JUST IN: Space Progress Slowed by ‘Bureaucratic Inertia,’ Official Says

By Josh Luckenbaugh

Air Force photo

As the United States’ youngest service enters its fourth year, the Space Force must look for ways to speed up technological development in order to not fall behind competitors, a top service official said.

China has rapidly expanded its space capabilities in recent years, becoming the first country to land a spacecraft on the far side of the Moon in 2019 and in 2020 completing its BeiDou Navigation Satellite System, a significant rival to the United States’ Global Positioning System.

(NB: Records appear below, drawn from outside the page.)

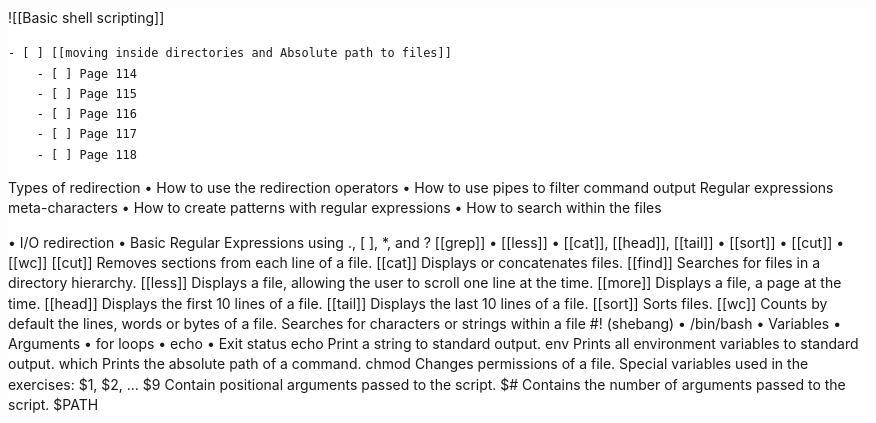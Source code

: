 
![[Basic shell scripting]]

	- [ ] [[moving inside directories and Absolute path to files]]
		- [ ] Page 114
		- [ ] Page 115
		- [ ] Page 116
		- [ ] Page 117
		- [ ] Page 118

Types of redirection
	• How to use the redirection operators
	• How to use pipes to filter command output
Regular expressions meta-characters
	• How to create patterns with regular expressions
	• How to search within the files

• I/O redirection
• Basic Regular Expressions using ., [ ], *, and ?
[[grep]]
• [[less]]
• [[cat]], [[head]], [[tail]]
• [[sort]]
• [[cut]]
• [[wc]]
[[cut]]
Removes sections from each line of a file.
[[cat]]
Displays or concatenates files.
[[find]]
Searches for files in a directory hierarchy.
[[less]]
Displays a file, allowing the user to scroll one line at the time.
[[more]]
Displays a file, a page at the time.
[[head]]
Displays the first 10 lines of a file.
[[tail]]
Displays the last 10 lines of a file.
[[sort]]
Sorts files.
[[wc]]
Counts by default the lines, words or bytes of a file.
Searches for characters or strings within a file
#! (shebang)
• /bin/bash
• Variables
• Arguments
• for loops
• echo
• Exit status
echo
Print a string to standard output.
env
Prints all environment variables to standard output.
which
Prints the absolute path of a command.
chmod
Changes permissions of a file.
Special variables used in the exercises:
$1, $2, … $9
Contain positional arguments passed to the script.
$#
Contains the number of arguments passed to the script.
$PATH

“[The Chinese] have built a military space reconnaissance strike enterprise that starts … with the ability to collect intelligence,” Vice Chief of Space Operations Gen. David “DT” Thompson said during a keynote address at the Mitchell Institute Spacepower Security Forum.

“They have demonstrated that they learned the importance and the value of space power, and they intend to use those capabilities against us should it come to a conflict,” he added.

While China’s space capabilities are “not quite as good as ours” yet according to Thompson, the United States must continue to field new capabilities of its own to ensure “our freedom of action is preserved,” he said.

However, the implementation of acquisition regulations and security processes for sharing information with industry and allies has slowed the progress of developing, acquiring and fielding key technologies, Thompson said.

“Security remains probably one of our biggest challenges, and … while we own the ability to change it, we just have some form of bureaucratic inertia that will not let us do so,” he said.

Senior leadership in the Defense Department, including Deputy Secretary of Defense Kathleen Hicks, is “very focused on streamlining and hopefully … normalizing that structure,” he added.

The United States is capable of responding to challenges rapidly, Thompson said, pointing to the example of the Defense Department supplying military aid to Ukraine following Russia’s invasion earlier this year.

“We’ve seen … that [the Russo-Ukrainian War], that might be what it takes to address the security enterprise,” he said. “I hope not. I do know that it has the focus and attention at the highest level of leadership.”

Additionally, it is not the regulations themselves that have caused this developmental stagnation but rather how those regulations are enforced, Thompson said.

“There's a lot of latitude to do what we want to do if you're empowered to do it,” he said. “The process — and let's just say the bureaucracy — we continue to struggle with that a bit.”

Thompson praised the Space Development Agency — which became part of the Space Force on Oct. 1 — for its spiral development method, which calls for delivering new defense space capabilities every two years.

The SDA is set to begin launching Tranche 0 satellites for the National Defense Space Architecture into orbit later this year, with Tranche 1 to follow starting in 2024.

“They have found a way to use law and regulation to move out rapidly and field capabilities,” Thompson said. “They have demonstrated that [Federal Acquisition Regulation] and statute are not the problem. If we will simply empower and use them the way we should, we can do what we need to do.”